The Amended Complaint alleges that the Cantrall property was
transferred to Kevin and Brenda Von Behren as joint tenants in
April 1991. Am. Compl. ¶ 10. In June 2005, the Cantrall property
was conveyed to KVB by way of a Sheriff’s Deed pursuant to the
Judgment of Foreclosure and Sale entered in Sangamon County
Case No. 2003 CH 238. Id. ¶ 13. Plaintiff alleges that KVB holds
record title to the property as the alter ego of Kevin Von Behren,
who is the true and equitable owner of the property. Id. ¶ 26.
Requests for Waiver of Service and Notice of Lawsuit were
mailed to Kevin, Brenda, and KVB on May 28, 2015. See d/e 7, 8,
9. On July 28, 2015, Kevin, Brenda, and KVB filed pro se Motions
for Extension of Time to File Answer. See d/e 15, 16, 17. In its
motion, KVB claimed that it was discussing representation and a
retainer with attorney David Reid and believed the issues would be
resolved soon. See KVB Motion ¶ 8 (d/e 17).
Page 3 of 17
United States Magistrate Judge Tom Schanzle-Haskins
granted Kevin’s and Brenda’s motions, but denied KVB’s motion
because corporations may not appear pro se in federal court. See
July 31, 2015 Text Orders. On August 6, 2015, Plaintiff filed a
Second Amended Complaint (d/e 19) to change the name of
Defendant Daimler Chrysler Financial to reflect the company’s
current name, TD Auto Finance, LLC.
The Von Behrens hired Mr. Reid, who they believed was also
representing the interests of KVB. See Mem. of Law in Support of
Def. KVB Electric LLC’s Mot. for Relief from Default J. at 3 (d/e 63).

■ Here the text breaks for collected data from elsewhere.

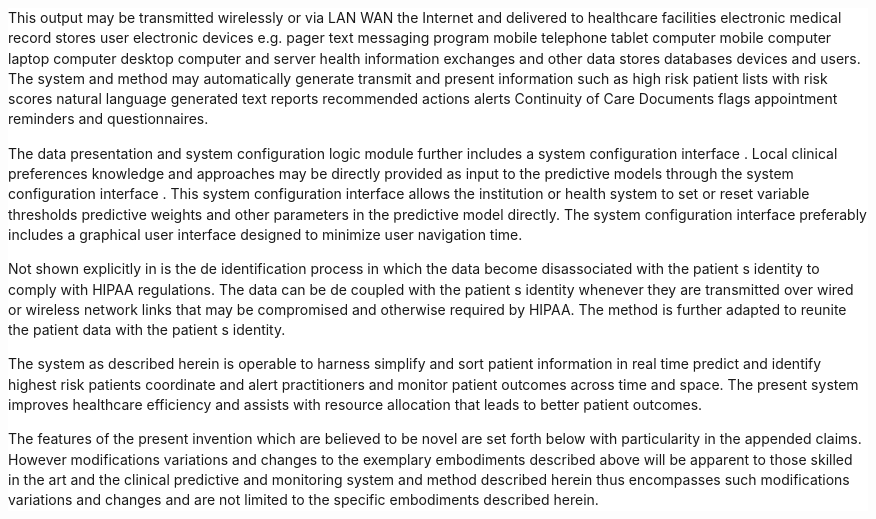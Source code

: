 This output may be transmitted wirelessly or via LAN WAN the Internet and delivered to healthcare facilities electronic medical record stores user electronic devices e.g. pager text messaging program mobile telephone tablet computer mobile computer laptop computer desktop computer and server health information exchanges and other data stores databases devices and users. The system and method may automatically generate transmit and present information such as high risk patient lists with risk scores natural language generated text reports recommended actions alerts Continuity of Care Documents flags appointment reminders and questionnaires.

The data presentation and system configuration logic module further includes a system configuration interface . Local clinical preferences knowledge and approaches may be directly provided as input to the predictive models through the system configuration interface . This system configuration interface allows the institution or health system to set or reset variable thresholds predictive weights and other parameters in the predictive model directly. The system configuration interface preferably includes a graphical user interface designed to minimize user navigation time.

Not shown explicitly in is the de identification process in which the data become disassociated with the patient s identity to comply with HIPAA regulations. The data can be de coupled with the patient s identity whenever they are transmitted over wired or wireless network links that may be compromised and otherwise required by HIPAA. The method is further adapted to reunite the patient data with the patient s identity.

The system as described herein is operable to harness simplify and sort patient information in real time predict and identify highest risk patients coordinate and alert practitioners and monitor patient outcomes across time and space. The present system improves healthcare efficiency and assists with resource allocation that leads to better patient outcomes.

The features of the present invention which are believed to be novel are set forth below with particularity in the appended claims. However modifications variations and changes to the exemplary embodiments described above will be apparent to those skilled in the art and the clinical predictive and monitoring system and method described herein thus encompasses such modifications variations and changes and are not limited to the specific embodiments described herein.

Mr. Reid represented the interest of all three defendants in
settlement negotiations with Plaintiff. Id. On August 26, 2015,
after those attempts at settlement were unsuccessful, Mr. Reid filed
an Answer to the Second Amended Complaint on behalf of the Von
Behrens but not KVB. Id.; see Answer (d/e 25).
In the Answer, Kevin and Brenda “allege[d] that the equitable
owners of the subject property are Kevin M. Von Behren and
Brenda K. Von Behren.” Answer ¶ 26. They also “admit[ted] that
the Plaintiff is entitled to enforce its liens against the Defendants.”
Id. at ¶ 29.
Page 4 of 17
On October 21, 2015, Plaintiff and the Von Behrens filed a
Joint Report of Parties’ Planning Meeting (d/e 28). The parties
agreed that the Von Behrens were jointly liability for unpaid federal
income tax liabilities, that Kevin was liable for the “Trust Fund
Recovery Penalty,” and that the United States’ tax liens attach to all
property and rights to property belonging to the Von Behrens,
including their Cantrall, Illinois residence. Id. The parties agreed to
a sale of the Cantrall property with the proceeds being used to pay
the tax liabilities and any other perfected liens against the property.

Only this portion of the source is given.